[Dataset entries]
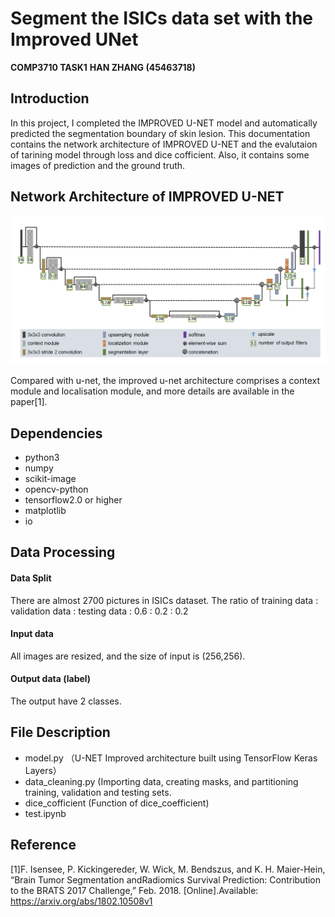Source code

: # Segment the ISICs data set with the Improved UNet

**COMP3710 TASK1**
**HAN ZHANG (45463718)**

## Introduction

In this project, I completed the IMPROVED U-NET model and automatically predicted the segmentation boundary of skin lesion. This documentation contains the network architecture of IMPROVED U-NET and the evalutaion of tarining model through loss and dice cofficient. Also, it contains some images of prediction and the ground truth.

## Network Architecture of IMPROVED U-NET

![plots](images/improved_u_net_ac.png)

Compared with u-net, the improved u-net architecture comprises a context module and localisation module, and more details are available in the paper[1].

## Dependencies

* python3
* numpy
* scikit-image
* opencv-python
* tensorflow2.0 or higher
* matplotlib
* io

## Data Processing


#### Data Split
There are almost 2700 pictures in ISICs dataset.
The ratio of training data : validation data : testing data : 0.6 : 0.2 : 0.2 

#### Input data
All images are resized, and the size of input is (256,256). 

#### Output data (label)
The output have 2 classes.

## File Description

* model.py （U-NET Improved architecture built using TensorFlow Keras Layers）
* data_cleaning.py (Importing data, creating masks, and partitioning training, validation and testing sets.
* dice_cofficient (Function of dice_coefficient)
* test.ipynb



## Reference

[1]F. Isensee, P. Kickingereder, W. Wick, M. Bendszus, and K. H. Maier-Hein, “Brain Tumor Segmentation andRadiomics Survival Prediction: Contribution to the BRATS 2017 Challenge,” Feb. 2018. [Online].Available: https://arxiv.org/abs/1802.10508v1








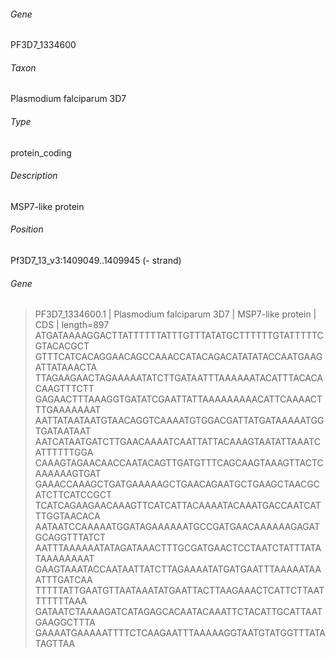 ###### Gene
PF3D7_1334600
###### Taxon
Plasmodium falciparum 3D7
###### Type
protein_coding
###### Description
MSP7-like protein
###### Position
Pf3D7_13_v3:1409049..1409945 (- strand)

###### Gene 

>PF3D7_1334600.1  | Plasmodium falciparum 3D7 | MSP7-like protein | CDS | length=897
ATGATAAAAGGACTTATTTTTTATTTGTTTATATGCTTTTTTGTATTTTTCGTACACGCT
GTTTCATCACAGGAACAGCCAAACCATACAGACATATATACCAATGAAGATTATAAACTA
TTAGAAGAACTAGAAAAATATCTTGATAATTTAAAAAATACATTTACACACAAGTTTCTT
GAGAACTTTAAAGGTGATATCGAATTATTAAAAAAAAACATTCAAAACTTTGAAAAAAAT
AATTATAATAATGTAACAGGTCAAAATGTGGACGATTATGATAAAAATGGTGATAATAAT
AATCATAATGATCTTGAACAAAATCAATTATTACAAAGTAATATTAAATCATTTTTTGGA
CAAAGTAGAACAACCAATACAGTTGATGTTTCAGCAAGTAAAGTTACTCAAAAAAGTGAT
GAAACCAAAGCTGATGAAAAAGCTGAACAGAATGCTGAAGCTAACGCATCTTCATCCGCT
TCATCAGAAGAACAAAGTTCATCATTACAAAATACAAATGACCAATCATTTGGTAACACA
AATAATCCAAAAATGGATAGAAAAAATGCCGATGAACAAAAAAGAGATGCAGGTTTATCT
AATTTAAAAAATATAGATAAACTTTGCGATGAACTCCTAATCTATTTATATAAAAAAAAT
GAAGTAAATACCAATAATTATCTTAGAAAATATGATGAATTTAAAAATAAATTTGATCAA
TTTTTATTGAATGTTAATAAATATGAATTACTTAAGAAACTCATTCTTAATTTTTTTAAA
GATAATCTAAAAGATCATAGAGCACAATACAAATTCTACATTGCATTAATGAAGGCTTTA
GAAAATGAAAAATTTTCTCAAGAATTTAAAAAGGTAATGTATGGTTTATATAGTTAA
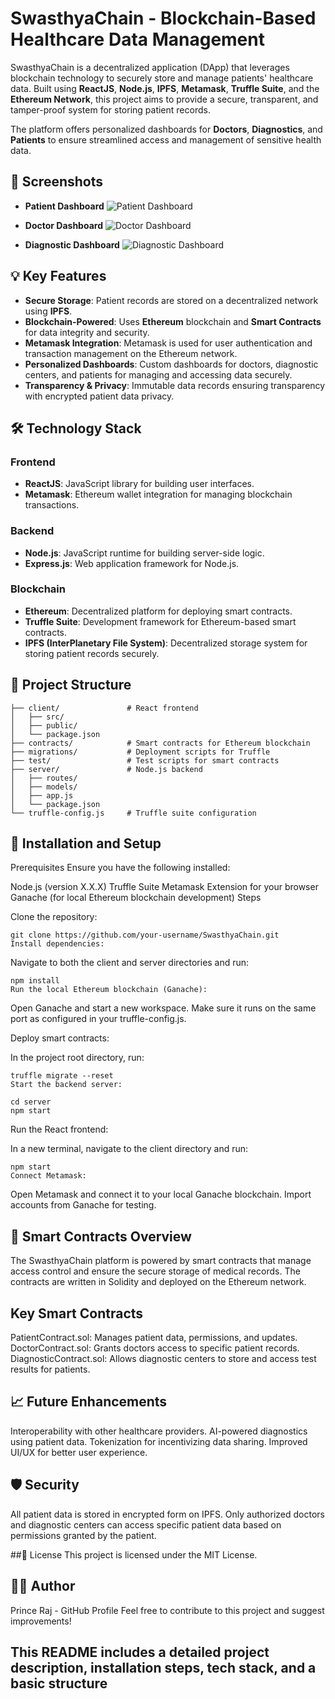 # SwasthyaChain - Blockchain-Based Healthcare Data Management

SwasthyaChain is a decentralized application (DApp) that leverages blockchain technology to securely store and manage patients' healthcare data. Built using **ReactJS**, **Node.js**, **IPFS**, **Metamask**, **Truffle Suite**, and the **Ethereum Network**, this project aims to provide a secure, transparent, and tamper-proof system for storing patient records. 

The platform offers personalized dashboards for **Doctors**, **Diagnostics**, and **Patients** to ensure streamlined access and management of sensitive health data.

## 📸 Screenshots

- **Patient Dashboard**
  ![Patient Dashboard](path-to-patient-dashboard-screenshot.png)
  
- **Doctor Dashboard**
  ![Doctor Dashboard](path-to-doctor-dashboard-screenshot.png)
  
- **Diagnostic Dashboard**
  ![Diagnostic Dashboard](path-to-diagnostic-dashboard-screenshot.png)

## 💡 Key Features

- **Secure Storage**: Patient records are stored on a decentralized network using **IPFS**.
- **Blockchain-Powered**: Uses **Ethereum** blockchain and **Smart Contracts** for data integrity and security.
- **Metamask Integration**: Metamask is used for user authentication and transaction management on the Ethereum network.
- **Personalized Dashboards**: Custom dashboards for doctors, diagnostic centers, and patients for managing and accessing data securely.
- **Transparency & Privacy**: Immutable data records ensuring transparency with encrypted patient data privacy.

## 🛠️ Technology Stack

### Frontend
- **ReactJS**: JavaScript library for building user interfaces.
- **Metamask**: Ethereum wallet integration for managing blockchain transactions.
  
### Backend
- **Node.js**: JavaScript runtime for building server-side logic.
- **Express.js**: Web application framework for Node.js.
  
### Blockchain
- **Ethereum**: Decentralized platform for deploying smart contracts.
- **Truffle Suite**: Development framework for Ethereum-based smart contracts.
- **IPFS (InterPlanetary File System)**: Decentralized storage system for storing patient records securely.

## 📂 Project Structure


    ├── client/               # React frontend
    │   ├── src/
    │   ├── public/
    │   └── package.json
    ├── contracts/            # Smart contracts for Ethereum blockchain
    ├── migrations/           # Deployment scripts for Truffle
    ├── test/                 # Test scripts for smart contracts
    ├── server/               # Node.js backend
    │   ├── routes/
    │   ├── models/
    │   ├── app.js
    │   └── package.json
    └── truffle-config.js     # Truffle suite configuration

## 🔧 Installation and Setup
Prerequisites
Ensure you have the following installed:

Node.js (version X.X.X)
Truffle Suite
Metamask Extension for your browser
Ganache (for local Ethereum blockchain development)
Steps

Clone the repository:

    git clone https://github.com/your-username/SwasthyaChain.git
    Install dependencies:

Navigate to both the client and server directories and run:

    npm install
    Run the local Ethereum blockchain (Ganache):

Open Ganache and start a new workspace. Make sure it runs on the same port as configured in your truffle-config.js.

Deploy smart contracts:

In the project root directory, run:

    truffle migrate --reset
    Start the backend server:
    
    cd server
    npm start
    
Run the React frontend:

In a new terminal, navigate to the client directory and run:

    npm start
    Connect Metamask:

Open Metamask and connect it to your local Ganache blockchain. Import accounts from Ganache for testing.

## 📜 Smart Contracts Overview
The SwasthyaChain platform is powered by smart contracts that manage access control and ensure the secure storage of medical records. The contracts are written in Solidity and deployed on the Ethereum network.

## Key Smart Contracts
PatientContract.sol: Manages patient data, permissions, and updates.
DoctorContract.sol: Grants doctors access to specific patient records.
DiagnosticContract.sol: Allows diagnostic centers to store and access test results for patients.


## 📈 Future Enhancements
Interoperability with other healthcare providers.
AI-powered diagnostics using patient data.
Tokenization for incentivizing data sharing.
Improved UI/UX for better user experience.

## 🛡️ Security
All patient data is stored in encrypted form on IPFS.
Only authorized doctors and diagnostic centers can access specific patient data based on permissions granted by the patient.

##📜 License
This project is licensed under the MIT License.

## 👨‍💻 Author
Prince Raj - GitHub Profile
Feel free to contribute to this project and suggest improvements!

## This README includes a detailed project description, installation steps, tech stack, and a basic structure
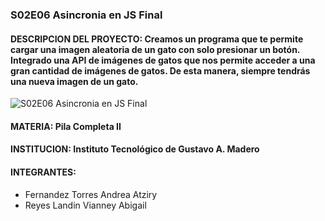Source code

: ### S02E06 Asincronia en JS Final
#### **DESCRIPCION DEL PROYECTO:** Creamos un programa que te permite cargar una imagen aleatoria de un gato con solo presionar un botón. Integrado una API de imágenes de gatos que nos permite acceder a una gran cantidad de imágenes de gatos. De esta manera, siempre tendrás una nueva imagen de un gato.

![S02E06 Asincronia en JS Final](https://ca-times.brightspotcdn.com/dims4/default/c3f4b96/2147483647/strip/true/crop/1970x1108+39+0/resize/1200x675!/quality/80/?url=https%3A%2F%2Fcalifornia-times-brightspot.s3.amazonaws.com%2F12%2Fa5%2F79e097ccf62312d18a025f22ce48%2Fhoyla-recuento-11-cosas-aman-gatos-top-001)

#### **MATERIA:** Pila Completa II
#### **INSTITUCION:** Instituto Tecnológico de Gustavo A. Madero
#### **INTEGRANTES:**
- Fernandez Torres Andrea Atziry
- Reyes Landin Vianney Abigail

▸ Task instructions
Which lines of the records above contain the word "path"? Show each of them.

▸ Expected answer
  ![Patient Dashboard](path-to-patient-dashboard-screenshot.png)
  ![Doctor Dashboard](path-to-doctor-dashboard-screenshot.png)
  ![Diagnostic Dashboard](path-to-diagnostic-dashboard-screenshot.png)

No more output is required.